Li and co-workers also investigated the significance of hydride in Cu NCs during CO2RR.80 They studied a [Cu25H22(PPh3)12]Cl NC as model, featuring a Cu13 icosahedral core surrounded by a metal–ligand shell containing four Cu3 triangles at the tetrahedral sites. This cluster exhibited the highest metal-to-hydride ratio with 22 hydrides at the surface capping sites. The electrochemical CO2RR on this catalyst followed a two-electron pathway, resulting in the predominant formation of HCOOH (formic acid) or CO. The presence of abundant surface-capped hydrides in the Cu NC enhances the accessibility of hydrogen for CO2 reduction, enabling it to originate from two potential sources: either protons in the solution (H+ + e) or directly from the capping hydrides (H*). Furthermore, the researchers observed that the NC's surface played a crucial role in stabilizing the intermediate HCOO*, leading to the formation of formic acid. Thus, the product was generated through two distinct mechanisms: the proton-reduction mechanism or the hydride-proton mechanism, both exhibiting comparable thermodynamic and kinetic feasibility. Interestingly, the DFT analysis indicated that the HCOOH product did not undergo further reduction to H2COOH, suggesting a specific selectivity towards HCOOH formation. This investigation underscores the structural dependence of CO2RR by Cu NCs, where the presence of hydride ligands determines the optimal reaction pathway.

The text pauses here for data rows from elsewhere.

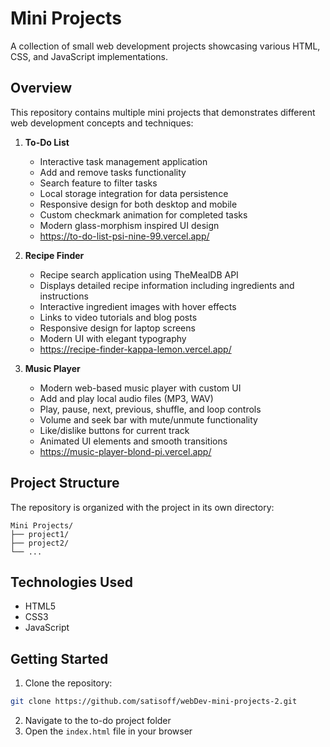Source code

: # Mini Projects

A collection of small web development projects showcasing various HTML, CSS, and JavaScript implementations.

## Overview

This repository contains multiple mini projects that demonstrates different web development concepts and techniques:

1. **To-Do List**

    - Interactive task management application
    - Add and remove tasks functionality
    - Search feature to filter tasks
    - Local storage integration for data persistence
    - Responsive design for both desktop and mobile
    - Custom checkmark animation for completed tasks
    - Modern glass-morphism inspired UI design
    - https://to-do-list-psi-nine-99.vercel.app/

2. **Recipe Finder**

    - Recipe search application using TheMealDB API
    - Displays detailed recipe information including ingredients and instructions
    - Interactive ingredient images with hover effects
    - Links to video tutorials and blog posts
    - Responsive design for laptop screens
    - Modern UI with elegant typography
    - https://recipe-finder-kappa-lemon.vercel.app/

3. **Music Player**
    - Modern web-based music player with custom UI
    - Add and play local audio files (MP3, WAV)
    - Play, pause, next, previous, shuffle, and loop controls
    - Volume and seek bar with mute/unmute functionality
    - Like/dislike buttons for current track
    - Animated UI elements and smooth transitions
    - https://music-player-blond-pi.vercel.app/

## Project Structure

The repository is organized with the project in its own directory:

```
Mini Projects/
├── project1/
├── project2/
└── ...
```

## Technologies Used

-   HTML5
-   CSS3
-   JavaScript

## Getting Started

1. Clone the repository:

```bash
git clone https://github.com/satisoff/webDev-mini-projects-2.git
```

2. Navigate to the to-do project folder
3. Open the `index.html` file in your browser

In a recent study by Liu et al., the selectivity of Cu NCs (Cu NCs) in CO2RR was compared by investigating a series of Cu NCs (Fig. 9).81 The researchers synthesized three Cu8 isomers: Cu8(H)-(9H-carbazole-9-carbodithioate)6PF6 (referred to as Cu8-1), Cu8(tBuS)4(9H-carbazole-9-carbodithioate)4 (Cu8-2), and Cu8(tBuS)4(O-ethylcarbonodithiolate)4 (Cu8-3). While these structures share a similar Cu8 metallic architecture, the distribution of ligands varies among each case, resulting in distinct geometries of the Cu8 core. In the Cu8-1 NC, a slightly twisted cubic geometry of Cu8 core is observed. On the other hand, Cu8-2 exhibits a splitting of the Cu8 core geometry into ditetrahedral configurations. In the case of Cu8-3, although the Cu8 geometry is similar to the ditetrahedral configuration, it is attached to a different ligand. The researchers identified that all three Cu NCs are active in electrochemical CO2RR. However, the Cu8 NCs with the ditetrahedral core configuration displayed the highest current density and better efficiency in formic acid formation compared to the cubic geometry. However, the cubic geometry provides the highest amount of hydrogen evolution compared to the other two NCs. Theoretical studies have shed light on the competitive nature of the hydrogen evolution reaction (HER) on cubic core-shaped Cu8 clusters compared to the ditetrahedron-shaped Cu8 clusters. The investigations also uncovered lower free energy values for the adsorbed intermediate on the ditetrahedron-shaped Cu8 clusters. As a result, the combination of suppressed HER and reduced free energy barrier for CO2RR intermediates works synergistically to enhance the reactivity and selectivity of the catalytic CO2 reduction process in these Cu NCs.


image file: d3nh00336a-f9.tif
Fig. 9 Effect of the structural architecture of Cu8 NC in selectivity of CO2RR product formation. Cu displayed in brown color; S displayed in yellow color; N displayed in blue color and C displayed in light dark color. Other ligands were removed for clarity. Figure created based on the cif file deposition of ref. 81.

Chen et al. reported the effect of N and S anchored carbon matrix (Cu-S1N3) and atomically dispersed Cu clusters in electrochemical CO2 RR.82 The Cu-S1N3/Cux composite exhibits an exceptional 100% FECO when operated at −0.65 V vs. RHE. Notably, it maintains a consistently high FECO of over 90% within a range of −0.55 to −0.75 V, surpassing the performance of analogous materials with Cu–N4 configuration (FECO only 54% at −0.7 V) and Cu-S1N3 configuration (FECO 70% at −0.7 V). One of the key factors contributing to this remarkable performance lies in the unsymmetrical Cu-S1N3 atomic interface integrated into the carbon basal plane. This unique structure optimizes the binding energy for the crucial intermediate *COOH, surpassing the performance of the Cu–N4 site. Furthermore, the adjacent Cu NC play a significant role by facilitating the protonation of *CO2. This is achieved through two mechanisms: first, by accelerating water dissociation, and second, by providing *H species to the Cu-S1N3 active sites. In summary, the exceptional performance of the Cu-S1N3/Cux composite in achieving high FECO can be attributed to its unique atomic configuration, specifically the unsymmetrical Cu-S1N3 interface, which enhances the binding energy for the intermediate *COOH, while the presence of adjacent Cux species further aids in promoting protonation through accelerated water dissociation and providing additional *H species to the active sites of Cu-S1N3.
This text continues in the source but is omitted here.